SCRANTON -- Forget the next four years, as Anthony Baker unpacked his daughter's dorm room at Keystone College, he was just worried about making it through the next few hours.
"I`m going to cry, of course! That`s an understatement. But, I feel excited, I`m proud," he said.
Baker does feel some relief knowing that his daughter Ja'ara won't be burdened with student loan debt when she's done with her degree.
This year's freshman class is the first to benefit from a program called "Keystone Commitment." The college promises income-based loan assistance to alumni who get a job within six months of graduation.
"I`m glad that they integrated that program starting now, this year, the freshmen that are coming in now.
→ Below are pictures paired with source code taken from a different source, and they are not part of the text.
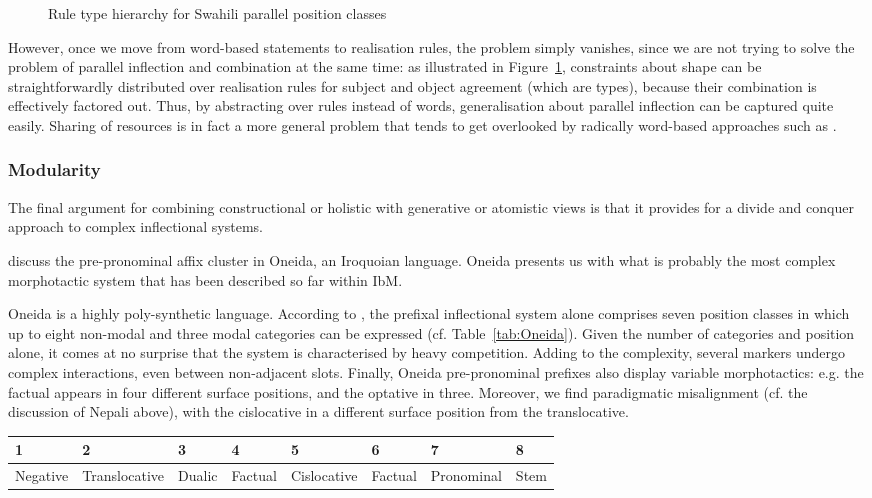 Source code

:\documentclass[output=paper
                ,modfonts
                ,nonflat
	        ,collection
	        ,collectionchapter
	        ,collectiontoclongg
 	        ,biblatex
                ,babelshorthands
                ,newtxmath
                ,draftmode
                ,colorlinks, citecolor=brown
] {langscibook}
\begin{document}
{\begin{figure}[htb]
  \caption{Rule type hierarchy for Swahili parallel position classes \citep{Crysmann:Bonami:2016}}
  \label{fig:Swahili}
\end{figure}

However, once we move from word-based statements to realisation rules,
the problem simply vanishes, since we are not trying to solve the
problem of parallel inflection and combination at the same time: as
illustrated in Figure~\ref{fig:Swahili}, constraints about shape can
be straightforwardly distributed over realisation rules for subject
and object agreement (which are types), because their combination is
effectively factored out. Thus, by abstracting over rules instead of
words, generalisation about parallel inflection can be captured quite
easily. Sharing of resources is in fact a more general problem that
tends to get overlooked by radically word-based approaches such as
\citet{Blevins14}.

\subsubsection{Modularity}

The final argument for combining constructional or holistic with
generative or atomistic views is that it provides for a divide and
conquer approach to complex inflectional systems.

\citet{diaz:koenig:michelson:19} discuss the pre-pronominal affix
cluster in Oneida, an Iroquoian language. Oneida presents us with what
is probably the most complex morphotactic system that has been
described so far within IbM.

Oneida is a highly poly-synthetic language. According to
\citet{diaz:koenig:michelson:19}, the prefixal inflectional system alone
comprises seven  position classes in which up to eight
non-modal and three modal categories can be expressed
(cf. Table~\ref{tab:Oneida}). Given the number of categories and
position alone, it comes at no surprise that the system is
characterised by heavy competition. Adding to the complexity, several
markers undergo complex interactions, even between non-adjacent slots.
Finally, Oneida pre-pronominal prefixes also display variable
morphotactics: e.g. the factual appears in four different surface
positions, and the optative in three. Moreover, we find paradigmatic
misalignment (cf. the discussion of Nepali above), with the
cislocative in a different surface position from the translocative.

\begin{table}[htb]
  \centering
  \scriptsize
  \begin{tabular}{l|l|l|l|l|l|l|l}
    \toprule
    1&2&3&4&5&6&7&8\\
    \midrule    Negative & Translocative & Dualic & Factual & Cislocative &
                                                                Factual
               & Pronominal & Stem\\


\end{tabular}
\end{table}}
\end{document}
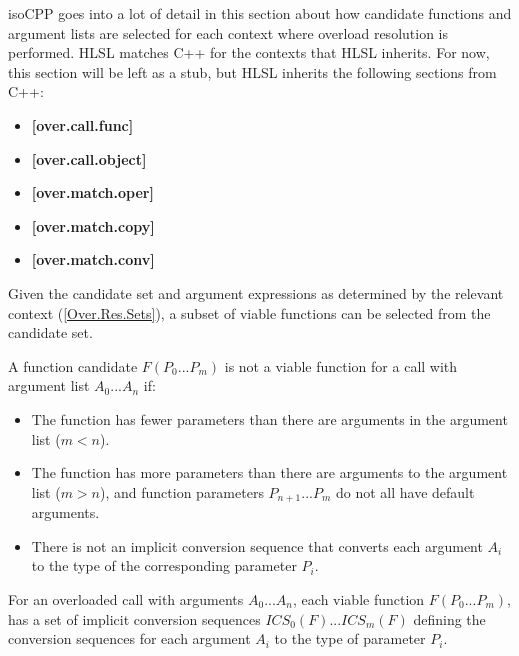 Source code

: \begin{note}
  \gls{isoCPP} goes into a lot of detail in this section about how candidate
  functions and argument lists are selected for each context where overload
  resolution is performed. HLSL matches C++ for the contexts that HLSL inherits.
  For now, this section will be left as a stub, but HLSL inherits the following
  sections from C++:
  \begin{itemize}
    \item \textbf{[over.call.func]}
    \item \textbf{[over.call.object]}
    \item \textbf{[over.match.oper]}
    \item \textbf{[over.match.copy]}
    \item \textbf{[over.match.conv]}
  \end{itemize}
\end{note}


\p Given the candidate set and argument expressions as determined by the
relevant context (\ref{Over.Res.Sets}), a subset of viable functions can be
selected from the candidate set.

\p A function candidate \(F(P_0 ... P_m)\) is not a viable function for a call
with argument list \(A_0 ... A_n\) if:
\begin{itemize}
  \item The function has fewer parameters than there are
  arguments in the argument list (\(m < n \)).
  \item The function has more parameters than there are arguments to the
  argument list (\(m > n \)), and function parameters \( P_{n+1} ... P_m \) do not
  all have default arguments.
  \item There is not an implicit conversion sequence that converts each argument
  \(A_i\) to the type of the corresponding parameter \(P_i\).
\end{itemize}


\p For an overloaded call with arguments \(A_0 ... A_n\), each viable function
\(F(P_0 ... P_m)\), has a set of implicit conversion sequences \(ICS_0(F) ...
ICS_m(F)\) defining the conversion sequences for each argument \(A_i\) to the
type of parameter \(P_i\).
I hope other universities and colleges adopt that, you know, because it will help people. So, when you get out in the work field you won`t be burdened with a bill," Baker added.
College officials think that Keystone Commitment program contributed to a bigger freshman class this year than last year.
"We have an increase of about 20% from last year`s freshman class, students coming from locally and from outside of the area, as far away as 17 different states," said Keystone College spokesperson Fran Calpin.
Keystone Commitment did not factor into the college decision for freshman psychology major Hailey Curreri from Honesdale. But, it did for her mom.
"Absolutely, not something I want, [to] have a burden on myself or her four years down the road," Carolyn Curreri said.
When you don't have to worry so much about what will happen four years from now, it makes it easier to enjoy this new beginning.
"I`m nervous, anxious, don`t know really what to expect because this is my first time. Ready to see what comes up," Hailey added.